Como tem ocorrido há décadas, o grosso do orçamento – cerca de 152 bilhões de euros neste ano – será usado na forma de subsídios regionais ou agrícolas, defendidos por alguns parlamentares como uma forma de contrapeso à austeridade. "O orçamento da UE deve servir para os investimentos naquelas áreas que mais exigem atenção nesse período econômico de tantas dificuldades", afirma Goran Farm, representante para questões orçamentárias do principal grupo de centro-esquerda do Parlamento Europeu.

Custo extra

Muitos economistas, no entanto, consideram os subsídios agrícolas um custo extra cobrado dos consumidores europeus, além de um fardo para produtores rurais de países pobres, que não conseguem competir em igualdade de condições. Esses analistas apontam exageros – 8 milhões de euros para promover a conscientização da política agrícola do bloco, por exemplo. Eles também destacam de forma negativa o custo da máquina administrativa, que a Comissão Europeia quer tornar 4,5% mais elevado – para um total de 8,4 bilhões de euros a serem desembolsados em 2011.
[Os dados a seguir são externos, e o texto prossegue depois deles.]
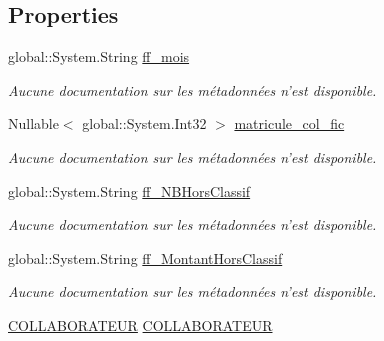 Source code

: \subsection*{Properties}
\begin{DoxyCompactItemize}
\item 
global\-::\-System.\-String \hyperlink{class_model_1_1_f_i_c_h_e___f_r_a_i_s_a5eb7f69b224a609736362ff9827a478c}{ff\-\_\-mois}
\begin{DoxyCompactList}\small\item\em Aucune documentation sur les métadonnées n'est disponible. \end{DoxyCompactList}\item 
Nullable$<$ global\-::\-System.\-Int32 $>$ \hyperlink{class_model_1_1_f_i_c_h_e___f_r_a_i_s_a57c78dba67ba315b60093f12a6b4687b}{matricule\-\_\-col\-\_\-fic}
\begin{DoxyCompactList}\small\item\em Aucune documentation sur les métadonnées n'est disponible. \end{DoxyCompactList}\item 
global\-::\-System.\-String \hyperlink{class_model_1_1_f_i_c_h_e___f_r_a_i_s_ad5391808a353591c1469fa57668079d0}{ff\-\_\-\-N\-B\-Hors\-Classif}
\begin{DoxyCompactList}\small\item\em Aucune documentation sur les métadonnées n'est disponible. \end{DoxyCompactList}\item 
global\-::\-System.\-String \hyperlink{class_model_1_1_f_i_c_h_e___f_r_a_i_s_af42dd6d52cf739434c1a9381c86f43f8}{ff\-\_\-\-Montant\-Hors\-Classif}
\begin{DoxyCompactList}\small\item\em Aucune documentation sur les métadonnées n'est disponible. \end{DoxyCompactList}\item 
\hyperlink{class_model_1_1_c_o_l_l_a_b_o_r_a_t_e_u_r}{C\-O\-L\-L\-A\-B\-O\-R\-A\-T\-E\-U\-R} \hyperlink{class_model_1_1_f_i_c_h_e___f_r_a_i_s_a5026ccabe3b6b3c196a9d6a91dd1ef04}{C\-O\-L\-L\-A\-B\-O\-R\-A\-T\-E\-U\-R}

\end{DoxyCompactItemize}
Essa despesa incomoda. Alguns países estão cortando os salários dos próprios servidores públicos, mas não conseguem reduzir o gasto com os oficiais da UE, que costumam ganhar bem mais do que seus pares que trabalham nas capitais nacionais. Para completar, esses oficiais pagam menos imposto de renda e recebem benefícios generosos. Neste ano, quando os governos europeus reduziram para 1,85% o aumento salarial dos funcionários da UE – metade do obrigatório, de acordo com o sistema vigente –, a Comissão Europeia levou o assunto às cortes de Justiça (e deve ganhar o caso).

Burocracia

De fato, o custo total para administrar a UE não para de crescer, e é inflado pelos novos órgãos que surgiram com o Tratado de Lisboa, no fim do ano passado. Existem agora um presidente do Conselho Europeu – Herman van Rompuy, da Bélgica – e uma chefe de política externa – Catherine Ashton, do Reino Unido. Há também o Parlamento Europeu, que recebeu 9,4 milhões de euros adicionais para dar conta de mais atribuições.

Rompuy tem 25 milhões de euros à disposição para operar o Conselho Europeu. O serviço de relações exteriores de Catherine Ashton custará 476 milhões de euros em 2011. De acordo com a comissão, boa parte desse valor será suprida com a transferência de equipes já existentes – mas serão necessários 34,5 milhões de euros apenas para bancar os novos cargos.